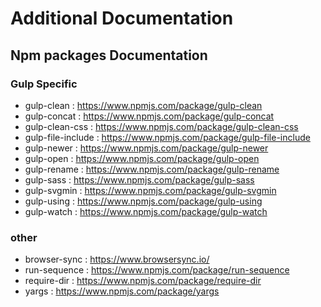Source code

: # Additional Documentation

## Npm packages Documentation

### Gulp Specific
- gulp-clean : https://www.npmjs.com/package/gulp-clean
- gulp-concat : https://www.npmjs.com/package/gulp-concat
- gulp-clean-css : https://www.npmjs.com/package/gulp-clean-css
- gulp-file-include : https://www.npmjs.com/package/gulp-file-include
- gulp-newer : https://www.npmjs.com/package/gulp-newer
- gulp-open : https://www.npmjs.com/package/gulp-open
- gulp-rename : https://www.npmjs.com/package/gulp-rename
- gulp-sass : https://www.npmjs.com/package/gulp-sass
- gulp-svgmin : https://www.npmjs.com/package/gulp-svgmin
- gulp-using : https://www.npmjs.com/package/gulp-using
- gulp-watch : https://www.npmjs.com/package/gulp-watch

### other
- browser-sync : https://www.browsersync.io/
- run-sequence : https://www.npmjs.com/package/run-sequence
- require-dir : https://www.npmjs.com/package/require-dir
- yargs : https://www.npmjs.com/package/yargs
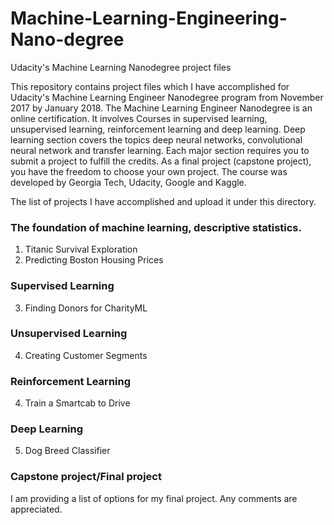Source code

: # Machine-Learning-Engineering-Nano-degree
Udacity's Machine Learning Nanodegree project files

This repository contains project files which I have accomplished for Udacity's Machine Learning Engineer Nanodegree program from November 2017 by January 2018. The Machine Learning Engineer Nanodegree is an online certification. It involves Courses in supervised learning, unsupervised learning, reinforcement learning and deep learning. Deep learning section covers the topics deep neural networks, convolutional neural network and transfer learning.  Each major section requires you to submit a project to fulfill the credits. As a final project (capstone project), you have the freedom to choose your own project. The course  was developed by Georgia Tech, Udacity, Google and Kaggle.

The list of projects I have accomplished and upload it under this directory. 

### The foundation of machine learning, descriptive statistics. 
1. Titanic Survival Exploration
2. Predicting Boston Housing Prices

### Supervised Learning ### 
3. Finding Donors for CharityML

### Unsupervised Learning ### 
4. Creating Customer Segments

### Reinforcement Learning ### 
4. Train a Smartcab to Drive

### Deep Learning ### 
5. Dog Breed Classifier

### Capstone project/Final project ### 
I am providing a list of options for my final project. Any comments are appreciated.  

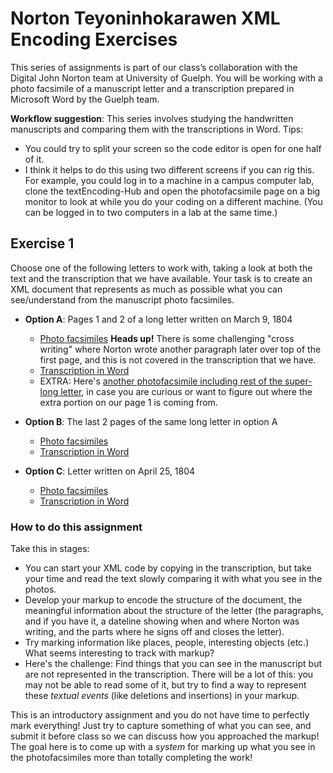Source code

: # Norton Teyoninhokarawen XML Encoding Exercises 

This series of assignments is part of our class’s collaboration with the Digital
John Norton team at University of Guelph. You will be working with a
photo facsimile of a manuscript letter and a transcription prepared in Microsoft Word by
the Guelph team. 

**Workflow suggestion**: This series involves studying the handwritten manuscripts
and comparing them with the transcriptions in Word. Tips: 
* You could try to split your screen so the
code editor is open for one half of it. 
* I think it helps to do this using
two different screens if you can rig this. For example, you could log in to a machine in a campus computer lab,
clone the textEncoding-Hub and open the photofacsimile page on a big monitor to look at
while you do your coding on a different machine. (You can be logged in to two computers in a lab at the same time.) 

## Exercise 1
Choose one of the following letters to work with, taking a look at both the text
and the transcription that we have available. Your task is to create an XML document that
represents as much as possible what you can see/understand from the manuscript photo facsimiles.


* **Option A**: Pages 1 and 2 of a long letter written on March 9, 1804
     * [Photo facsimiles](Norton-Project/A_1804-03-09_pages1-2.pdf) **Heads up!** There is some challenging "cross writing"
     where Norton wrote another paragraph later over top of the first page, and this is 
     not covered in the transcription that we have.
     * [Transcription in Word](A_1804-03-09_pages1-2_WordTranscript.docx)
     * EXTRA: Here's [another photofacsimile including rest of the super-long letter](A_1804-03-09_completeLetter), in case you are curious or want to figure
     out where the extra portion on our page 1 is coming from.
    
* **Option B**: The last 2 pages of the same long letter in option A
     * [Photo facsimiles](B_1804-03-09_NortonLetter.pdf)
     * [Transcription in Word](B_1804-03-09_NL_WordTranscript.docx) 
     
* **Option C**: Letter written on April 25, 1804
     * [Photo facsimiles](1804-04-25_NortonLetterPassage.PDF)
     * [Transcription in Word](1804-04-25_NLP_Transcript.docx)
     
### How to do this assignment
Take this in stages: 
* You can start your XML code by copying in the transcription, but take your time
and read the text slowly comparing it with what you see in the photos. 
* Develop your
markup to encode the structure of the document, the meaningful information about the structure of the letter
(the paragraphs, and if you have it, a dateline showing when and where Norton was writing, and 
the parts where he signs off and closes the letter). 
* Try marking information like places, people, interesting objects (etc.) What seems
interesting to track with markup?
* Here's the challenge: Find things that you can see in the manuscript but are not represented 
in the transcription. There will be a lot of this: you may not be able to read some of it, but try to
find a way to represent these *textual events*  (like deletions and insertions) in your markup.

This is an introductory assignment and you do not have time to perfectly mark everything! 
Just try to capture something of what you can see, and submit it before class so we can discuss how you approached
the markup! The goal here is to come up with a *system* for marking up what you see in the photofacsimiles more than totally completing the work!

━━━

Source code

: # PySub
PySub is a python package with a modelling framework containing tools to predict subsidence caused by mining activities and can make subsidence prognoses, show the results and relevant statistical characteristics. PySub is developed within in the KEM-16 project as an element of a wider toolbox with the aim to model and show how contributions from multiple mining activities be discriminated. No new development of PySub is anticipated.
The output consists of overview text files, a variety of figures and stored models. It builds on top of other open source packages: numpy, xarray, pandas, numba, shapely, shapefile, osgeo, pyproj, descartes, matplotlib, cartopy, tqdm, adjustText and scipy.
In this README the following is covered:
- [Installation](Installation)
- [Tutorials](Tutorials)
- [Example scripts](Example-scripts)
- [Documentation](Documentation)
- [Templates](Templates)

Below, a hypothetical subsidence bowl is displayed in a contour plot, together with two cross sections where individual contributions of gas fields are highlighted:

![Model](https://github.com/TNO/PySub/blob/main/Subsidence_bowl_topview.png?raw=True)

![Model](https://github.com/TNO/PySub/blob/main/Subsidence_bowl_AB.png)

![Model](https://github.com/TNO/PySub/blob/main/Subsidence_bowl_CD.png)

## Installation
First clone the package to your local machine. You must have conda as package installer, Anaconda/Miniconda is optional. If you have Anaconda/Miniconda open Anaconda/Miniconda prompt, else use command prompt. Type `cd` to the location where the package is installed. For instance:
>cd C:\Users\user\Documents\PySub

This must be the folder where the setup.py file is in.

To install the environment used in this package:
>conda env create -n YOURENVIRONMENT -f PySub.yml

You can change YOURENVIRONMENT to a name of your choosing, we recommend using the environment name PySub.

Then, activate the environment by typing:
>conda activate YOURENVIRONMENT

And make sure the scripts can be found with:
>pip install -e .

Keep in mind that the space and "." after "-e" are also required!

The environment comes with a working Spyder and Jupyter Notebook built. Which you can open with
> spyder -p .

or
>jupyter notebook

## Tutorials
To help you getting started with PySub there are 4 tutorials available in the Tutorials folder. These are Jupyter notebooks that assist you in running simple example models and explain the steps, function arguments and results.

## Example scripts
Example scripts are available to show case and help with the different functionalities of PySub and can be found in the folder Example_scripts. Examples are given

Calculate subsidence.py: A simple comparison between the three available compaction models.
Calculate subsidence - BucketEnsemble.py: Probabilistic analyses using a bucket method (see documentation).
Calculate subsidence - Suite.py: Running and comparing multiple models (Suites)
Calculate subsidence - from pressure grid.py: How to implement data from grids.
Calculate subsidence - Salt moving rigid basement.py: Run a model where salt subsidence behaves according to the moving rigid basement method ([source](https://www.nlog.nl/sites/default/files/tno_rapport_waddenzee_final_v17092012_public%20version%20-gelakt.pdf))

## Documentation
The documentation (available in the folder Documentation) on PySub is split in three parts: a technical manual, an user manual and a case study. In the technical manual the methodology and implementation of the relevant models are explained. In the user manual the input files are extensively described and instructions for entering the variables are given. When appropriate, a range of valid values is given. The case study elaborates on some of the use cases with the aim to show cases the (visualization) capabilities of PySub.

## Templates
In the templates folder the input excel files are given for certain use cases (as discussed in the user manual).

━━━

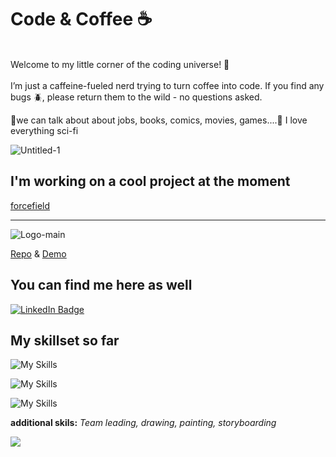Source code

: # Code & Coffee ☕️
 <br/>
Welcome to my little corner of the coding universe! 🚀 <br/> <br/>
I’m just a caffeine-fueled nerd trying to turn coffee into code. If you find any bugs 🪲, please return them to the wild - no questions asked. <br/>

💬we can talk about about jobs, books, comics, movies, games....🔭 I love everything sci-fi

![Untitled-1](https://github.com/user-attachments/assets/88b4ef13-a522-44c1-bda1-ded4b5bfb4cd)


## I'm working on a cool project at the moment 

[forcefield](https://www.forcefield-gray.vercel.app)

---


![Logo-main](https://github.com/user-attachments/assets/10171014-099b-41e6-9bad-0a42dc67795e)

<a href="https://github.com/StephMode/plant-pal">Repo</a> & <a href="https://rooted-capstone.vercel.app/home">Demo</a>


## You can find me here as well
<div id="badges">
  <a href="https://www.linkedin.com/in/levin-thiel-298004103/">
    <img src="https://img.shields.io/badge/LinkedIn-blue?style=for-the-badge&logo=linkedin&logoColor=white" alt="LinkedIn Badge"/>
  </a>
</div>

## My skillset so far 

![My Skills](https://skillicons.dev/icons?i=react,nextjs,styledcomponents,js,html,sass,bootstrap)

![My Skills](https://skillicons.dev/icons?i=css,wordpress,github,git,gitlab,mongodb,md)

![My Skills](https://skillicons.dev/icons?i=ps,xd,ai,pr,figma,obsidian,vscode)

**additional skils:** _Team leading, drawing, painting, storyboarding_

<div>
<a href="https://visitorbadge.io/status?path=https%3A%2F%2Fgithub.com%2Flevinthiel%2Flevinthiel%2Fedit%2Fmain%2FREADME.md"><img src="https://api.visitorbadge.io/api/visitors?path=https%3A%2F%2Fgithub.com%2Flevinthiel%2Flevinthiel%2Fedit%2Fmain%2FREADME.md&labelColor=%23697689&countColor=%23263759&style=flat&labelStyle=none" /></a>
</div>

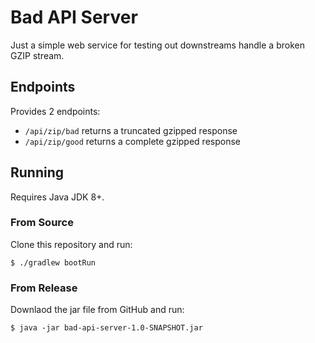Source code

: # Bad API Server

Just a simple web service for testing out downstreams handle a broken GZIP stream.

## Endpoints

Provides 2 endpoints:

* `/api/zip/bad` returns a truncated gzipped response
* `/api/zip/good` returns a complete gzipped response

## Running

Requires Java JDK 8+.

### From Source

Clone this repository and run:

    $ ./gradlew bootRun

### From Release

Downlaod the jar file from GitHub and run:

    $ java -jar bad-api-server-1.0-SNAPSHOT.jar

━━━

The problem: In these entries, some lines may contain the string "docx". Give the number of such lines and nothing more.

Task output: 3